* TASK GOAL
Take the listing below and print exactly the lines starting at the line containing "- No file download" and ending at the line containing "- File upload speed: < 1s for typical SVGs", both ends included, and no others.

* DATA TO EXAMINE
'''

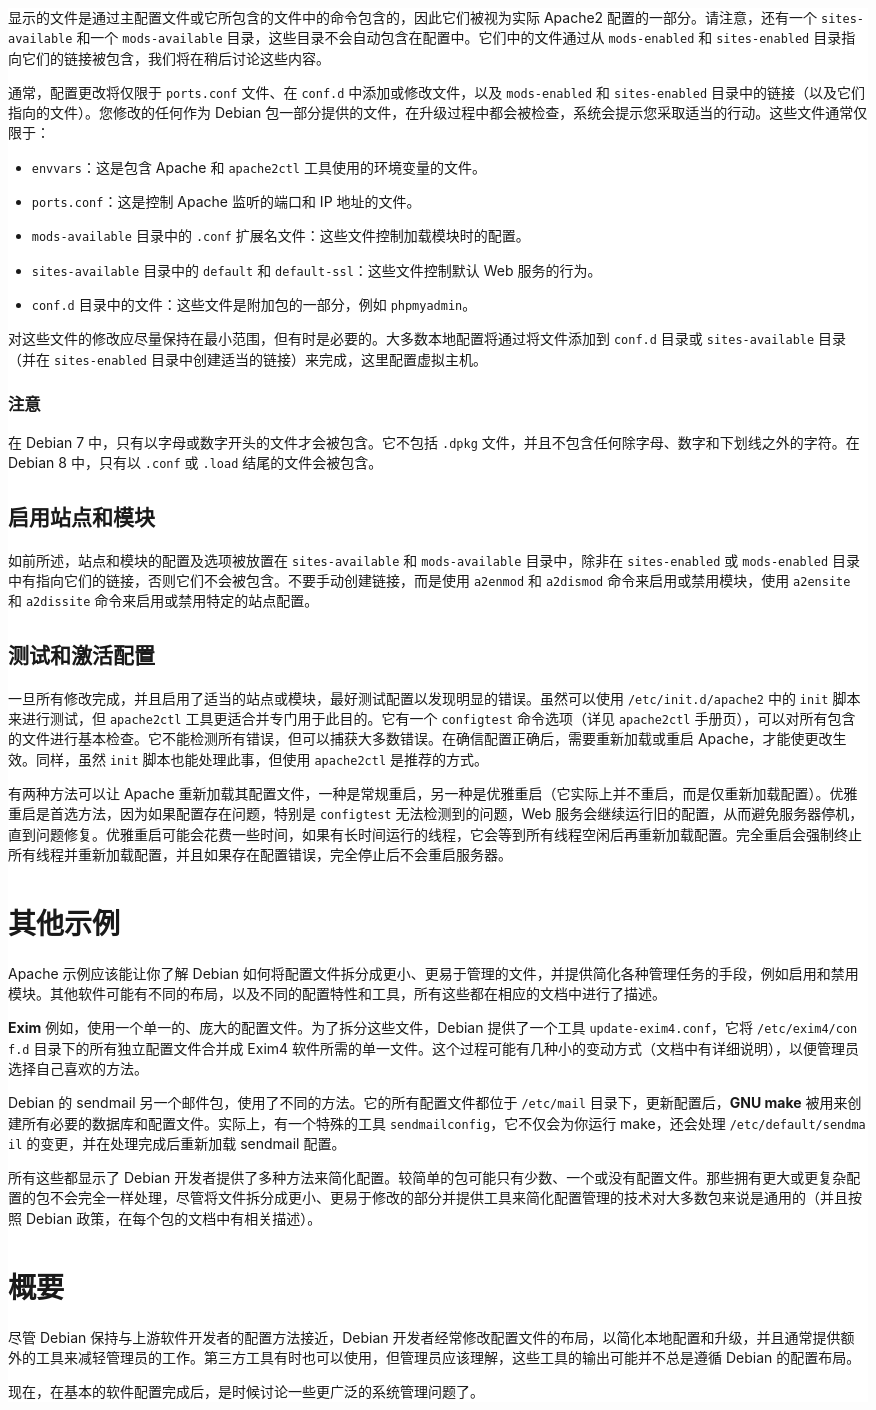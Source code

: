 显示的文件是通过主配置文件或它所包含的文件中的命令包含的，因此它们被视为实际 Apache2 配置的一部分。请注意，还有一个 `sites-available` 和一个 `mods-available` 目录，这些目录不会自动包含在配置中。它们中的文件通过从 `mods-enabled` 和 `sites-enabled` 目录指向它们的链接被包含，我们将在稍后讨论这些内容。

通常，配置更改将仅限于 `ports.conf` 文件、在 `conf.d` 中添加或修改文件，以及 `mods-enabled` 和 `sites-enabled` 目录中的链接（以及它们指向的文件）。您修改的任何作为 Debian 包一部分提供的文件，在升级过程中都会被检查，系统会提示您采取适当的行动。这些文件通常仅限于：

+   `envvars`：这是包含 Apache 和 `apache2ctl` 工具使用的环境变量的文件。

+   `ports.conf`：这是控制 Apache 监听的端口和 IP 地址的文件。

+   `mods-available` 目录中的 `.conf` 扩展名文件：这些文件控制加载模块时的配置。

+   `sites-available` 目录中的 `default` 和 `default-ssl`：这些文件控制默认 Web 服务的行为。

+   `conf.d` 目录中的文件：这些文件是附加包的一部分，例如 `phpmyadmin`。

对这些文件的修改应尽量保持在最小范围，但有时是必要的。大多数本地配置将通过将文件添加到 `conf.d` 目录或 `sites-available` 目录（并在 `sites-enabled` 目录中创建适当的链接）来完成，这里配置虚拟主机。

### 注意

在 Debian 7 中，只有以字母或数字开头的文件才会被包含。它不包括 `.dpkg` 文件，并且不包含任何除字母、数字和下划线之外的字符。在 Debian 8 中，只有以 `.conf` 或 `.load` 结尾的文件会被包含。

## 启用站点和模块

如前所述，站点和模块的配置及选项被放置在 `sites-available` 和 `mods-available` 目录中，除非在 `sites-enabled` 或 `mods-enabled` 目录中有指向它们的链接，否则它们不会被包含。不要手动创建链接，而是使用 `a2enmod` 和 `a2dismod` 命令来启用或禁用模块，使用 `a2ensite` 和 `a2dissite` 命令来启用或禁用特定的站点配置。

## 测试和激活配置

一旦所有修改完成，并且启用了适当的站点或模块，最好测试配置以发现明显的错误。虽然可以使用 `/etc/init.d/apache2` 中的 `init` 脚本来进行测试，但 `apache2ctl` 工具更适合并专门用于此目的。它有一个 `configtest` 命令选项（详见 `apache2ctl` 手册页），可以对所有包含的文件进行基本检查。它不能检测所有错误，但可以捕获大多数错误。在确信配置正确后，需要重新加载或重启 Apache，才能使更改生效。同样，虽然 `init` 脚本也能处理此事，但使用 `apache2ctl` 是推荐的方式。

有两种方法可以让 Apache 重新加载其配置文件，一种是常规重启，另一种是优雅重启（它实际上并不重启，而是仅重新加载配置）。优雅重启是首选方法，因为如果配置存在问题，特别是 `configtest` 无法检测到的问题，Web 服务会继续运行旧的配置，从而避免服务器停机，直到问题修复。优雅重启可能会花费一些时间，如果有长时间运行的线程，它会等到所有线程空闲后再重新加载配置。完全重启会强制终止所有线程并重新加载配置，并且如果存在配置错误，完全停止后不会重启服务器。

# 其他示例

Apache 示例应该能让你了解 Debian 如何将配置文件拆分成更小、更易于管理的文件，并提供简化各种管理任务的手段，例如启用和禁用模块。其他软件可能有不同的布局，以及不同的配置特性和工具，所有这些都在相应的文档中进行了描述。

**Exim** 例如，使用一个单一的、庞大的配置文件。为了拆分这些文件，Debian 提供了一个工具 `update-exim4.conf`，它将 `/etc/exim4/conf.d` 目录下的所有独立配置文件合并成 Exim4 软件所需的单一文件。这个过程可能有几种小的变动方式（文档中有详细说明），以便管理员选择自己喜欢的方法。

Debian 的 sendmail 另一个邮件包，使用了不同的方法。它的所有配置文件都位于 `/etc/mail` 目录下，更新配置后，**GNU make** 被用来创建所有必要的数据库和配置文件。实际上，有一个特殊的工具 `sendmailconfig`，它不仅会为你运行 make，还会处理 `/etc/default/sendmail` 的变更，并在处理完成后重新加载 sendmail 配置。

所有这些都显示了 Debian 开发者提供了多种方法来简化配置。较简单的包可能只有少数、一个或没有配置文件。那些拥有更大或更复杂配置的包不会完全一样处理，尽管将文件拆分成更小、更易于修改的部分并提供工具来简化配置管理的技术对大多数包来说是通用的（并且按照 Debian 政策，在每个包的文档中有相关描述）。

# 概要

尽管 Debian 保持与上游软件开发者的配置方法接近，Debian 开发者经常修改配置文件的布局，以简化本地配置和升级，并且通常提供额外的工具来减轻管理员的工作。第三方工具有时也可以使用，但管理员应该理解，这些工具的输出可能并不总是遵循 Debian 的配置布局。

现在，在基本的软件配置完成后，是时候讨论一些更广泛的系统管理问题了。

'''
'''

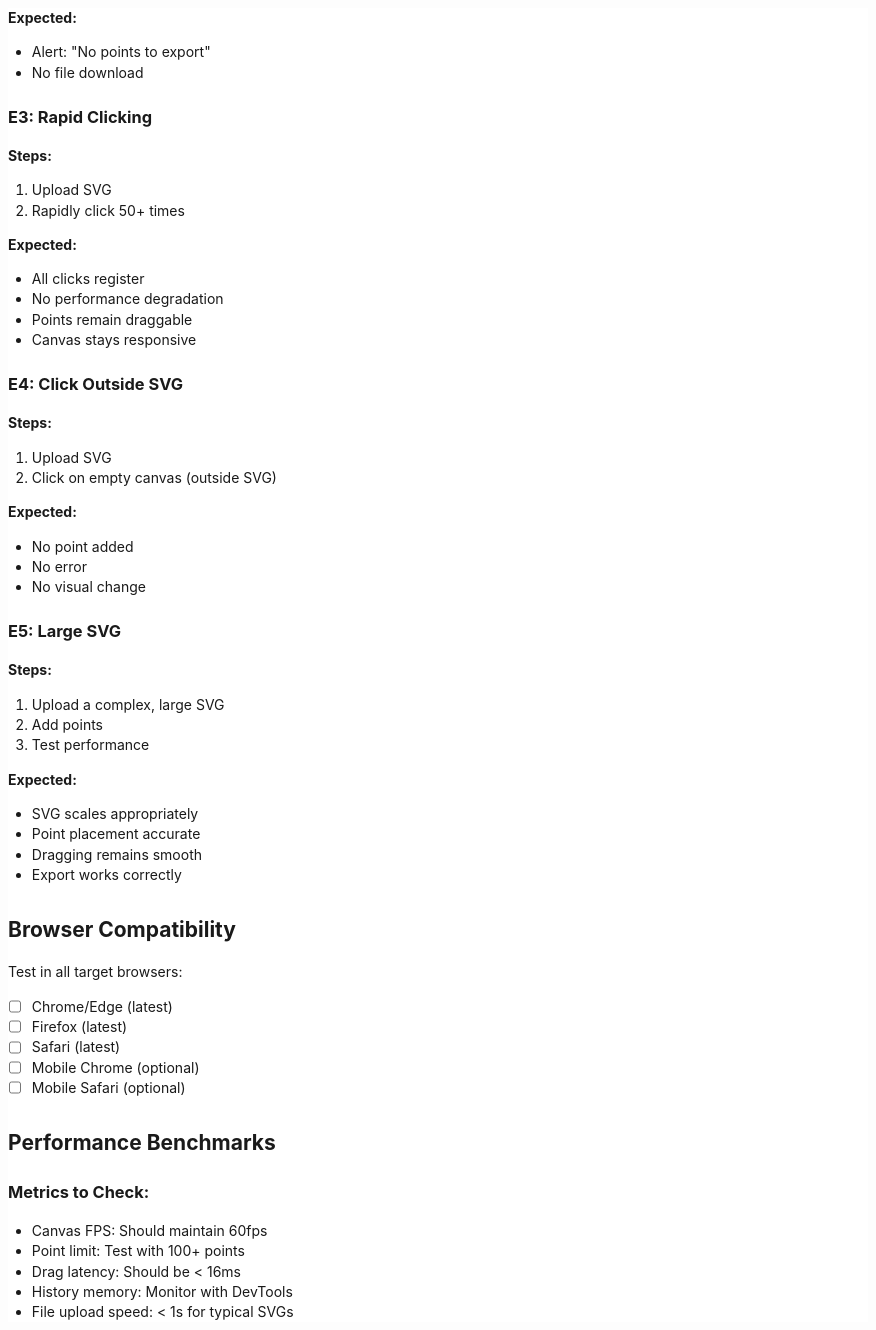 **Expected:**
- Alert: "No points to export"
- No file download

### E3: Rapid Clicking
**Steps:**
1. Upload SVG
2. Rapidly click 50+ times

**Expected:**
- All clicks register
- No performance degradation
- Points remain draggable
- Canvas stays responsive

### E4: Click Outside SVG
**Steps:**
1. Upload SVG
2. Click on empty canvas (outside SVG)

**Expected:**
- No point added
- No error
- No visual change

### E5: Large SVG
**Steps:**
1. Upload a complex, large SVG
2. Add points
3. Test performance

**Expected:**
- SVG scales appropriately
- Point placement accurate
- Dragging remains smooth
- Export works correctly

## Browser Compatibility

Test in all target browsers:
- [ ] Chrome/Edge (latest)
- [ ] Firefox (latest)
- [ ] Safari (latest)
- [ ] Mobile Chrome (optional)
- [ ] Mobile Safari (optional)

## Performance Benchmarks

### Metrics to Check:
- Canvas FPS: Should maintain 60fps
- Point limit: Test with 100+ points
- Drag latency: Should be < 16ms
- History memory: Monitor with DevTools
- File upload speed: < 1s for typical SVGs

'''
'''

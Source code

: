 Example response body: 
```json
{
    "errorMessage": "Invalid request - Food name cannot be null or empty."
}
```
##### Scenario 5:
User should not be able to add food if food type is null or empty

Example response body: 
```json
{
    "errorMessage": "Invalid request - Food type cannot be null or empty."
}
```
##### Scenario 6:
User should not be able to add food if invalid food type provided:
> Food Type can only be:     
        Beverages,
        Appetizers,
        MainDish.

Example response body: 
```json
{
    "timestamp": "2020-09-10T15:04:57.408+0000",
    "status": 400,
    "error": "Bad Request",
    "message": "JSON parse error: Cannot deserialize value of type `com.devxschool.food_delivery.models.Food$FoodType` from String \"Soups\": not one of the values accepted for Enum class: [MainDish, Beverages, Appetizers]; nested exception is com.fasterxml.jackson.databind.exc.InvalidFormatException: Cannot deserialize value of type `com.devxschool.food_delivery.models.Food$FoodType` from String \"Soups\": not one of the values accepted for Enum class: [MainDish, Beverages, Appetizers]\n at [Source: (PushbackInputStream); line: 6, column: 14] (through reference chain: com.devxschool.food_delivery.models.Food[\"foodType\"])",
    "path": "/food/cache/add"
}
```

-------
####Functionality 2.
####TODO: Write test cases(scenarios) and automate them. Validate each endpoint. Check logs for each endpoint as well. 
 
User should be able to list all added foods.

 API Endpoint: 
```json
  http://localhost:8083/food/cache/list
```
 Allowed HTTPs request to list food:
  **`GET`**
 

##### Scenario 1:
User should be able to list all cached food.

'''

* EXERCISE SOLUTION
- No file download

### E3: Rapid Clicking
**Steps:**
1. Upload SVG
2. Rapidly click 50+ times

**Expected:**
- All clicks register
- No performance degradation
- Points remain draggable
- Canvas stays responsive

### E4: Click Outside SVG
**Steps:**
1. Upload SVG
2. Click on empty canvas (outside SVG)

**Expected:**
- No point added
- No error
- No visual change

### E5: Large SVG
**Steps:**
1. Upload a complex, large SVG
2. Add points
3. Test performance

**Expected:**
- SVG scales appropriately
- Point placement accurate
- Dragging remains smooth
- Export works correctly

## Browser Compatibility

Test in all target browsers:
- [ ] Chrome/Edge (latest)
- [ ] Firefox (latest)
- [ ] Safari (latest)
- [ ] Mobile Chrome (optional)
- [ ] Mobile Safari (optional)

## Performance Benchmarks

### Metrics to Check:
- Canvas FPS: Should maintain 60fps
- Point limit: Test with 100+ points
- Drag latency: Should be < 16ms
- History memory: Monitor with DevTools
- File upload speed: < 1s for typical SVGs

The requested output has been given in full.